YOUR TASK: The records that follow are to be transcribed exactly.

EXERCISE DATA:
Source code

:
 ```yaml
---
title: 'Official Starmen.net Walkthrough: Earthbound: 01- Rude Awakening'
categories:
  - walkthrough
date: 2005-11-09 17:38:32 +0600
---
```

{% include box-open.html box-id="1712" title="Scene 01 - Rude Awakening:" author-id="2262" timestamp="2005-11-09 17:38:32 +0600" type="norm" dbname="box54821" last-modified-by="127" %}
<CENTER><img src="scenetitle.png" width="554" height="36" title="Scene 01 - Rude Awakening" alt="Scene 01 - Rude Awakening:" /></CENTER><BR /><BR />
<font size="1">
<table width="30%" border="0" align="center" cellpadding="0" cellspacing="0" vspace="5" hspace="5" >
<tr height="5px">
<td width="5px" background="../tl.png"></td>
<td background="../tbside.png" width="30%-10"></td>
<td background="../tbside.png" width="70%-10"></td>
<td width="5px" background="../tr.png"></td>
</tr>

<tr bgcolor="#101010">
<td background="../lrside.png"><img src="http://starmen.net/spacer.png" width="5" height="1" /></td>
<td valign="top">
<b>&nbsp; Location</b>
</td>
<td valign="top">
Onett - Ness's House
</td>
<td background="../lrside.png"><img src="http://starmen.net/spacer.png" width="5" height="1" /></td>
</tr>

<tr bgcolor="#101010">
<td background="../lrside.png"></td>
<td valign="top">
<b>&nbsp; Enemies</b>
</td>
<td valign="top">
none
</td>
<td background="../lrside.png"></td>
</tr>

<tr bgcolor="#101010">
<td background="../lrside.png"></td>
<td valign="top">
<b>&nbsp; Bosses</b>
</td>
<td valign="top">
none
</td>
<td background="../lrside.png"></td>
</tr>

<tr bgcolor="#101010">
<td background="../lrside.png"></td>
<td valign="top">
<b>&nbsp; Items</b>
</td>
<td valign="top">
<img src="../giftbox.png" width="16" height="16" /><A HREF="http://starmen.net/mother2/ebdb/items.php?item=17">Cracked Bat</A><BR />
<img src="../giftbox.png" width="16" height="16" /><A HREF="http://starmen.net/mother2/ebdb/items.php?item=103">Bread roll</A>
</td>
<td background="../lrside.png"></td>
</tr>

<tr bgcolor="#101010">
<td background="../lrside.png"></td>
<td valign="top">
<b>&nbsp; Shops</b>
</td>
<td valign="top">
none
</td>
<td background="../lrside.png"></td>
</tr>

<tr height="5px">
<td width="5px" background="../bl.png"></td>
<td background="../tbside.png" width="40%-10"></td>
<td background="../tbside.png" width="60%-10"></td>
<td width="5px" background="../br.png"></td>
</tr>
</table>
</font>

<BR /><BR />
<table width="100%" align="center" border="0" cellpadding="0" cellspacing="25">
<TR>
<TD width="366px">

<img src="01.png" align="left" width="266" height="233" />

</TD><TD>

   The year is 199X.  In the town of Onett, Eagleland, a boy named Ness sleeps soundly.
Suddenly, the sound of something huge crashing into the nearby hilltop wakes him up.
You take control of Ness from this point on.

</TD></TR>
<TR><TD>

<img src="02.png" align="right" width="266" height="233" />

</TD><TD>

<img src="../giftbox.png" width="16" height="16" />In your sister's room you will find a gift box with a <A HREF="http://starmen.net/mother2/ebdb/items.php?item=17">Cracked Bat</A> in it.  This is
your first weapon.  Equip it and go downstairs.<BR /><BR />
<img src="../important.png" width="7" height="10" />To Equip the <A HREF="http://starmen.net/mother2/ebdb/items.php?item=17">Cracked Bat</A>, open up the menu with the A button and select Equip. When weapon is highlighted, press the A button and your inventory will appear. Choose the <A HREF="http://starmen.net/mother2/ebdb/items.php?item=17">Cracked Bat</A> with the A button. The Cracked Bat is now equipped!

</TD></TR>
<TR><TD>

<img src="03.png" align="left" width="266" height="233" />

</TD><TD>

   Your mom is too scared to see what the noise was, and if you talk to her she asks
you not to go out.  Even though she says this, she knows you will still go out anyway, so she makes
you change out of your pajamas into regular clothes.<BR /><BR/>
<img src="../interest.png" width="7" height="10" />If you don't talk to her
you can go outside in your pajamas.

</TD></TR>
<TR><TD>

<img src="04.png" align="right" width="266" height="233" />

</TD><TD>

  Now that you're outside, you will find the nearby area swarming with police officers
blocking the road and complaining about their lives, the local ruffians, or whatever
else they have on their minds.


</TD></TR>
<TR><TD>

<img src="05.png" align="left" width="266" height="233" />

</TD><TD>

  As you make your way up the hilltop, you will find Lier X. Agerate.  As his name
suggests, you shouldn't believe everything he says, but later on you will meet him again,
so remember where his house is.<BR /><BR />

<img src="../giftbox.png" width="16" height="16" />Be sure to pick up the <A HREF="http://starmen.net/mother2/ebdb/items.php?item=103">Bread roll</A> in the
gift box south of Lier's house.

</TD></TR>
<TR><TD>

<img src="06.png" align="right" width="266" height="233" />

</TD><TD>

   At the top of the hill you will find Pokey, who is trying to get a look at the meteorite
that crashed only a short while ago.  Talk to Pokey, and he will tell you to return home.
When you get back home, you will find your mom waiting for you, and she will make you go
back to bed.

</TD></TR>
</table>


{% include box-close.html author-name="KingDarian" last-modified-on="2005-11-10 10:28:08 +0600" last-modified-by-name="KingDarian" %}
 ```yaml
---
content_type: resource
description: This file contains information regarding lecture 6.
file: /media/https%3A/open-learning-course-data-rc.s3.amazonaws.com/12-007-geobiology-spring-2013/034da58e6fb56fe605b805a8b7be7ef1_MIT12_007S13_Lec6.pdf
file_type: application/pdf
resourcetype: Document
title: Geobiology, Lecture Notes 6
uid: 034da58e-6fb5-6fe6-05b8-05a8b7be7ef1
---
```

SOLUTION FOR THIS PROBLEM:
Source code

:
 ```yaml
---
title: 'Official Starmen.net Walkthrough: Earthbound: 01- Rude Awakening'
categories:
  - walkthrough
date: 2005-11-09 17:38:32 +0600
---
```

{% include box-open.html box-id="1712" title="Scene 01 - Rude Awakening:" author-id="2262" timestamp="2005-11-09 17:38:32 +0600" type="norm" dbname="box54821" last-modified-by="127" %}
<CENTER><img src="scenetitle.png" width="554" height="36" title="Scene 01 - Rude Awakening" alt="Scene 01 - Rude Awakening:" /></CENTER><BR /><BR />
<font size="1">
<table width="30%" border="0" align="center" cellpadding="0" cellspacing="0" vspace="5" hspace="5" >
<tr height="5px">
<td width="5px" background="../tl.png"></td>
<td background="../tbside.png" width="30%-10"></td>
<td background="../tbside.png" width="70%-10"></td>
<td width="5px" background="../tr.png"></td>
</tr>

<tr bgcolor="#101010">
<td background="../lrside.png"><img src="http://starmen.net/spacer.png" width="5" height="1" /></td>
<td valign="top">
<b>&nbsp; Location</b>
</td>
<td valign="top">
Onett - Ness's House
</td>
<td background="../lrside.png"><img src="http://starmen.net/spacer.png" width="5" height="1" /></td>
</tr>

<tr bgcolor="#101010">
<td background="../lrside.png"></td>
<td valign="top">
<b>&nbsp; Enemies</b>
</td>
<td valign="top">
none
</td>
<td background="../lrside.png"></td>
</tr>

<tr bgcolor="#101010">
<td background="../lrside.png"></td>
<td valign="top">
<b>&nbsp; Bosses</b>
</td>
<td valign="top">
none
</td>
<td background="../lrside.png"></td>
</tr>

<tr bgcolor="#101010">
<td background="../lrside.png"></td>
<td valign="top">
<b>&nbsp; Items</b>
</td>
<td valign="top">
<img src="../giftbox.png" width="16" height="16" /><A HREF="http://starmen.net/mother2/ebdb/items.php?item=17">Cracked Bat</A><BR />
<img src="../giftbox.png" width="16" height="16" /><A HREF="http://starmen.net/mother2/ebdb/items.php?item=103">Bread roll</A>
</td>
<td background="../lrside.png"></td>
</tr>

<tr bgcolor="#101010">
<td background="../lrside.png"></td>
<td valign="top">
<b>&nbsp; Shops</b>
</td>
<td valign="top">
none
</td>
<td background="../lrside.png"></td>
</tr>

<tr height="5px">
<td width="5px" background="../bl.png"></td>
<td background="../tbside.png" width="40%-10"></td>
<td background="../tbside.png" width="60%-10"></td>
<td width="5px" background="../br.png"></td>
</tr>
</table>
</font>

<BR /><BR />
<table width="100%" align="center" border="0" cellpadding="0" cellspacing="25">
<TR>
<TD width="366px">

<img src="01.png" align="left" width="266" height="233" />

</TD><TD>

   The year is 199X.  In the town of Onett, Eagleland, a boy named Ness sleeps soundly.
Suddenly, the sound of something huge crashing into the nearby hilltop wakes him up.
You take control of Ness from this point on.

</TD></TR>
<TR><TD>

<img src="02.png" align="right" width="266" height="233" />

</TD><TD>

<img src="../giftbox.png" width="16" height="16" />In your sister's room you will find a gift box with a <A HREF="http://starmen.net/mother2/ebdb/items.php?item=17">Cracked Bat</A> in it.  This is
your first weapon.  Equip it and go downstairs.<BR /><BR />
<img src="../important.png" width="7" height="10" />To Equip the <A HREF="http://starmen.net/mother2/ebdb/items.php?item=17">Cracked Bat</A>, open up the menu with the A button and select Equip. When weapon is highlighted, press the A button and your inventory will appear. Choose the <A HREF="http://starmen.net/mother2/ebdb/items.php?item=17">Cracked Bat</A> with the A button. The Cracked Bat is now equipped!

</TD></TR>
<TR><TD>

<img src="03.png" align="left" width="266" height="233" />

</TD><TD>

   Your mom is too scared to see what the noise was, and if you talk to her she asks
you not to go out.  Even though she says this, she knows you will still go out anyway, so she makes
you change out of your pajamas into regular clothes.<BR /><BR/>
<img src="../interest.png" width="7" height="10" />If you don't talk to her
you can go outside in your pajamas.

</TD></TR>
<TR><TD>

<img src="04.png" align="right" width="266" height="233" />

</TD><TD>

  Now that you're outside, you will find the nearby area swarming with police officers
blocking the road and complaining about their lives, the local ruffians, or whatever
else they have on their minds.


</TD></TR>
<TR><TD>

<img src="05.png" align="left" width="266" height="233" />

</TD><TD>

  As you make your way up the hilltop, you will find Lier X. Agerate.  As his name
suggests, you shouldn't believe everything he says, but later on you will meet him again,
so remember where his house is.<BR /><BR />

<img src="../giftbox.png" width="16" height="16" />Be sure to pick up the <A HREF="http://starmen.net/mother2/ebdb/items.php?item=103">Bread roll</A> in the
gift box south of Lier's house.

</TD></TR>
<TR><TD>

<img src="06.png" align="right" width="266" height="233" />

</TD><TD>

   At the top of the hill you will find Pokey, who is trying to get a look at the meteorite
that crashed only a short while ago.  Talk to Pokey, and he will tell you to return home.
When you get back home, you will find your mom waiting for you, and she will make you go
back to bed.

</TD></TR>
</table>


{% include box-close.html author-name="KingDarian" last-modified-on="2005-11-10 10:28:08 +0600" last-modified-by-name="KingDarian" %}
 ```yaml
---
content_type: resource
description: This file contains information regarding lecture 6.
file: /media/https%3A/open-learning-course-data-rc.s3.amazonaws.com/12-007-geobiology-spring-2013/034da58e6fb56fe605b805a8b7be7ef1_MIT12_007S13_Lec6.pdf
file_type: application/pdf
resourcetype: Document
title: Geobiology, Lecture Notes 6
uid: 034da58e-6fb5-6fe6-05b8-05a8b7be7ef1
---
```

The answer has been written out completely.